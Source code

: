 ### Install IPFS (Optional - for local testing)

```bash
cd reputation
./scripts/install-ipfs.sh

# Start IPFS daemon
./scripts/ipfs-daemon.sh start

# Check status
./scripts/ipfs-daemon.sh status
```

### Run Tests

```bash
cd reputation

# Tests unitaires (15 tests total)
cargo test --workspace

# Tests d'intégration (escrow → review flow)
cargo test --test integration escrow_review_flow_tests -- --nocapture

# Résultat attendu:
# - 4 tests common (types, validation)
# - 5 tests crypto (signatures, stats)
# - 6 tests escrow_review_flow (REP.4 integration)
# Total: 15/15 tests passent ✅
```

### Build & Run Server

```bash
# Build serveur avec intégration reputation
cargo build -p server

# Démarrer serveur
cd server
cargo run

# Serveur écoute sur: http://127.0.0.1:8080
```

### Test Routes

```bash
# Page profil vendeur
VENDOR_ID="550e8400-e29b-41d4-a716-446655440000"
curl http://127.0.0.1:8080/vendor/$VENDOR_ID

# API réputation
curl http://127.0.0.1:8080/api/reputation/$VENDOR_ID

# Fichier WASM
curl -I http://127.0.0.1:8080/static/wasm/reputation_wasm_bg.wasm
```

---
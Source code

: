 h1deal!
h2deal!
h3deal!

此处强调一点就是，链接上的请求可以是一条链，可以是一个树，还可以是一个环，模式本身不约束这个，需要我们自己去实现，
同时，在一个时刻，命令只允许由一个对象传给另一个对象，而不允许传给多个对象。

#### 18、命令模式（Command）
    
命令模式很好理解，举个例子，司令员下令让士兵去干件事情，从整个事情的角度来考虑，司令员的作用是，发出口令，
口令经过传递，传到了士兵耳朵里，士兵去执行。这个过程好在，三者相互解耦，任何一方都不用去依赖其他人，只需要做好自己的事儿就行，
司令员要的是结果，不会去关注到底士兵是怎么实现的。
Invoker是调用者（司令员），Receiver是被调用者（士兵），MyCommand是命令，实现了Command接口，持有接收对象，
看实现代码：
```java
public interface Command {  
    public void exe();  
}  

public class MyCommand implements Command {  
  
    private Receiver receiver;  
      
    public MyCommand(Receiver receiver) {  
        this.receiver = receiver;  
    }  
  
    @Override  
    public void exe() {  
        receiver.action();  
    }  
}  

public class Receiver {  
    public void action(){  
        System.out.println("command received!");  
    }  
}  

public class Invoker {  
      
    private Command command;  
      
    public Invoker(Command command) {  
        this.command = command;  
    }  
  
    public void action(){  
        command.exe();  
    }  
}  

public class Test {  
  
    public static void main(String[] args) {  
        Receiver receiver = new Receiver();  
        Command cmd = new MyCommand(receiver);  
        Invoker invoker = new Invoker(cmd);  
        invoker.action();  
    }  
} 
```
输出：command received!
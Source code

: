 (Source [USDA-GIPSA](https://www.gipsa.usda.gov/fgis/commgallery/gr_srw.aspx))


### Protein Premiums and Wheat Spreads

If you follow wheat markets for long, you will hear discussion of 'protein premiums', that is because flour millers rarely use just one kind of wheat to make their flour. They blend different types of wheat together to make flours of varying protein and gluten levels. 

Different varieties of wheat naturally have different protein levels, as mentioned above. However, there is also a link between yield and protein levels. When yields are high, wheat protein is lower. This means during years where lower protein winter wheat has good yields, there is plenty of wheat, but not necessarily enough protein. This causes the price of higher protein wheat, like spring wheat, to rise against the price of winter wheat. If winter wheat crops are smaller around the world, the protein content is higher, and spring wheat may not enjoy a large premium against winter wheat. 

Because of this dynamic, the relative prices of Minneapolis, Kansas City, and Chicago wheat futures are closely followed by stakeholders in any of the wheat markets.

------------------------

Instructions for the task: Could you copy every line from the records that has "markets" in it?

Written answer:
If you follow wheat markets for long, you will hear discussion of 'protein premiums', that is because flour millers rarely use just one kind of wheat to make their flour. They blend different types of wheat together to make flours of varying protein and gluten levels. 
Because of this dynamic, the relative prices of Minneapolis, Kansas City, and Chicago wheat futures are closely followed by stakeholders in any of the wheat markets.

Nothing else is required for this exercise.